**Source texts of formatted documents**
========

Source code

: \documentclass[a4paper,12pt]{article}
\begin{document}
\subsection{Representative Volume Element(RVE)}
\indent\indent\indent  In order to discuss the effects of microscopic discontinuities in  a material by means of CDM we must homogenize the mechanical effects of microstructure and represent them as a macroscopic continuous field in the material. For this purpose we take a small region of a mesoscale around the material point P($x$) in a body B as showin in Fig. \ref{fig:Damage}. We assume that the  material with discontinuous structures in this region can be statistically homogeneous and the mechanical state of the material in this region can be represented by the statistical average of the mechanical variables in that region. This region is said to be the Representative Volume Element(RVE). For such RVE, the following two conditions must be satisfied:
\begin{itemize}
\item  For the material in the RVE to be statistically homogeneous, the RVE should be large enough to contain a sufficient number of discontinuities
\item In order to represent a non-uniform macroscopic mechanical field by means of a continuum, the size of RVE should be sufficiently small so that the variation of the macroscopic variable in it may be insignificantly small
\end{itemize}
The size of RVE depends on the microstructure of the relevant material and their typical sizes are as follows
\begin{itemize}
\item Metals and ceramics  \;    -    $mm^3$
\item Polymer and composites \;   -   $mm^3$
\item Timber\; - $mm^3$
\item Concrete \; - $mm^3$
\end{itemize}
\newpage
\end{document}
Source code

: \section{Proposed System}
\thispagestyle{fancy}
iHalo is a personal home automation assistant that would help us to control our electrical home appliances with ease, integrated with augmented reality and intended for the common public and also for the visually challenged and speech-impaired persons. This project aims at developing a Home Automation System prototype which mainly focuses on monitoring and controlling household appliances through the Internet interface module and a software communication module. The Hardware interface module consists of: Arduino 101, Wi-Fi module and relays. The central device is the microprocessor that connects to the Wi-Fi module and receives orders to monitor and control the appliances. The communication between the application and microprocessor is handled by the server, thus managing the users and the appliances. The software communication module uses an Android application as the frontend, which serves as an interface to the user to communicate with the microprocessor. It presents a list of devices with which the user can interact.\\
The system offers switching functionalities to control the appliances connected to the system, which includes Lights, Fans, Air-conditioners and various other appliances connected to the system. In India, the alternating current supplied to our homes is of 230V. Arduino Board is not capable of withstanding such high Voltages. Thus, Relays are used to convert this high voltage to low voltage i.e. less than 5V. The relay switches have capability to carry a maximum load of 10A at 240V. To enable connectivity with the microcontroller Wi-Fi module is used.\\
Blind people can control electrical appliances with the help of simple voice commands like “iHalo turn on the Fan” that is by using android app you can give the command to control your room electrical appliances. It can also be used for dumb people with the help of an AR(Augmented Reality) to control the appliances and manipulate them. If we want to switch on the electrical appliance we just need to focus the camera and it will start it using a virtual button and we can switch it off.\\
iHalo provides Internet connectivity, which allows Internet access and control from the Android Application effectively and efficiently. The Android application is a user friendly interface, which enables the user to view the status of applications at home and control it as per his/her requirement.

========

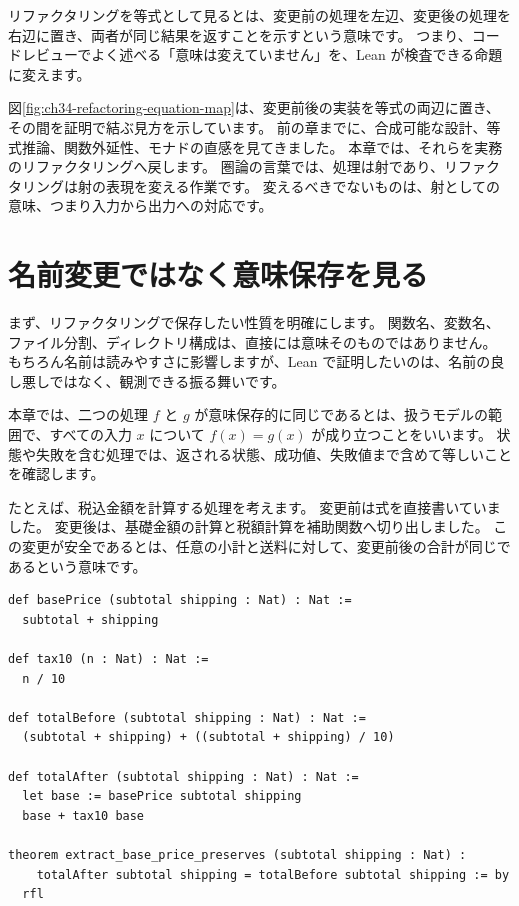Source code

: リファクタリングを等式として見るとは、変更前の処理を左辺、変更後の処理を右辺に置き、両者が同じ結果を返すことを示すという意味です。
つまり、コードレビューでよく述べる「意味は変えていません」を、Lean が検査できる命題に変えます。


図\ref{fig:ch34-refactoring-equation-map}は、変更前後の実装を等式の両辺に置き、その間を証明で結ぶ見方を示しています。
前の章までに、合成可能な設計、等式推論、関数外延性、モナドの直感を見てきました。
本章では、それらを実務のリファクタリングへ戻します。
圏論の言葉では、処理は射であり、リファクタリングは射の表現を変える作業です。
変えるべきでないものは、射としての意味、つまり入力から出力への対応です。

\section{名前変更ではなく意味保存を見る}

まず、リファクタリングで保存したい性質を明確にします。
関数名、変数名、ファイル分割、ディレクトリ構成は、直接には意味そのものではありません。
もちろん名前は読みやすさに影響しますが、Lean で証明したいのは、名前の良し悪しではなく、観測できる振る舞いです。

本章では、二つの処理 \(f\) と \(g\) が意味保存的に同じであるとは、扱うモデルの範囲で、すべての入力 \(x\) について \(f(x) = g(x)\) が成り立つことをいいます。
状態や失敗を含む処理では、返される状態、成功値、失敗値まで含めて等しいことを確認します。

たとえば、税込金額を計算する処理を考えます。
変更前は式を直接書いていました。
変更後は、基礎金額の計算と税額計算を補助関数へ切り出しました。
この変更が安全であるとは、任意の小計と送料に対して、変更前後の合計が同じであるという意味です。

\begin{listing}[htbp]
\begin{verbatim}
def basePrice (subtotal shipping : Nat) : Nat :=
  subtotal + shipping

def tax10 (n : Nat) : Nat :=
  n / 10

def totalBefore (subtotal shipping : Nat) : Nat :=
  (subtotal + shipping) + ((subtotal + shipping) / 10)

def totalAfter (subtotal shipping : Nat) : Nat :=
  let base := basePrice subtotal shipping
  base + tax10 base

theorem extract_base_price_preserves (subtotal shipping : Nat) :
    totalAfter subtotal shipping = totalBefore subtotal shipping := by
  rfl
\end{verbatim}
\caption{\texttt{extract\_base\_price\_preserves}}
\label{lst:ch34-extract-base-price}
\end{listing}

========

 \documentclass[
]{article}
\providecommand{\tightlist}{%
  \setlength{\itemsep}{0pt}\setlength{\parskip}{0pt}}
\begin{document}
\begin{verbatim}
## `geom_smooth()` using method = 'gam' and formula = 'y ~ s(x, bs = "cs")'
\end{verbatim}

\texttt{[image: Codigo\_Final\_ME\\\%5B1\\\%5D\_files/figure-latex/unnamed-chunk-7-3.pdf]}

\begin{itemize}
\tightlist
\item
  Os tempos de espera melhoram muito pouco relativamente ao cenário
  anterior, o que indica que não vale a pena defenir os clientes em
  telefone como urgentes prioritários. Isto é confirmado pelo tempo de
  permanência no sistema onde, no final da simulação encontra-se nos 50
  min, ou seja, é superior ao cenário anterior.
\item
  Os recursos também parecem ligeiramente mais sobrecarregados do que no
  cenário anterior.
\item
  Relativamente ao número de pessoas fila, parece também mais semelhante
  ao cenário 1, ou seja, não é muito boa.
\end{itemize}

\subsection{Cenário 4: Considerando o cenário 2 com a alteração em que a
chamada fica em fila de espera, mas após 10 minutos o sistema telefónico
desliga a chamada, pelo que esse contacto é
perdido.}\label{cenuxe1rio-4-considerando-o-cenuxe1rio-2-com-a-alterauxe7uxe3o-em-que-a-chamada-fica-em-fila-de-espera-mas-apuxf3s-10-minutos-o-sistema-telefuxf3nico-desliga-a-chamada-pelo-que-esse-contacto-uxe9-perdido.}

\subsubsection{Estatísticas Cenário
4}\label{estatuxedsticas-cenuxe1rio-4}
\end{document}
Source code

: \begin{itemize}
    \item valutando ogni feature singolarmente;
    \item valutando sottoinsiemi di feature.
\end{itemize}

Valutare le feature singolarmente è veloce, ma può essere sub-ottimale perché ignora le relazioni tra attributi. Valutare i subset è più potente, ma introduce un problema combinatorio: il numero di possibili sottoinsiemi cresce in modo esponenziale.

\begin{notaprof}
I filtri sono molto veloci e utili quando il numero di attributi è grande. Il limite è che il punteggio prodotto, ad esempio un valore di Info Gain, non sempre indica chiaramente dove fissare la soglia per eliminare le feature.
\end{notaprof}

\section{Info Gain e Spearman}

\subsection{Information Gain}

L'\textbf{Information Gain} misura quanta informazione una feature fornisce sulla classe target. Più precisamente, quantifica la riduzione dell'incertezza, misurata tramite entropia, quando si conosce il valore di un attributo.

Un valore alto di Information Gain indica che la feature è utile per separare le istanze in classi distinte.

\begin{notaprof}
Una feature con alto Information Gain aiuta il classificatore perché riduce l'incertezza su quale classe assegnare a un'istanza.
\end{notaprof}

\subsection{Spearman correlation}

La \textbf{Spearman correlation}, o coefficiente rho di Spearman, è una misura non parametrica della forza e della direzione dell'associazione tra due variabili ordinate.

========

**Goal of the exercise**
Gather from the records above every line containing the string "mais".

**Response**
  Os recursos também parecem ligeiramente mais sobrecarregados do que no
  Relativamente ao número de pessoas fila, parece também mais semelhante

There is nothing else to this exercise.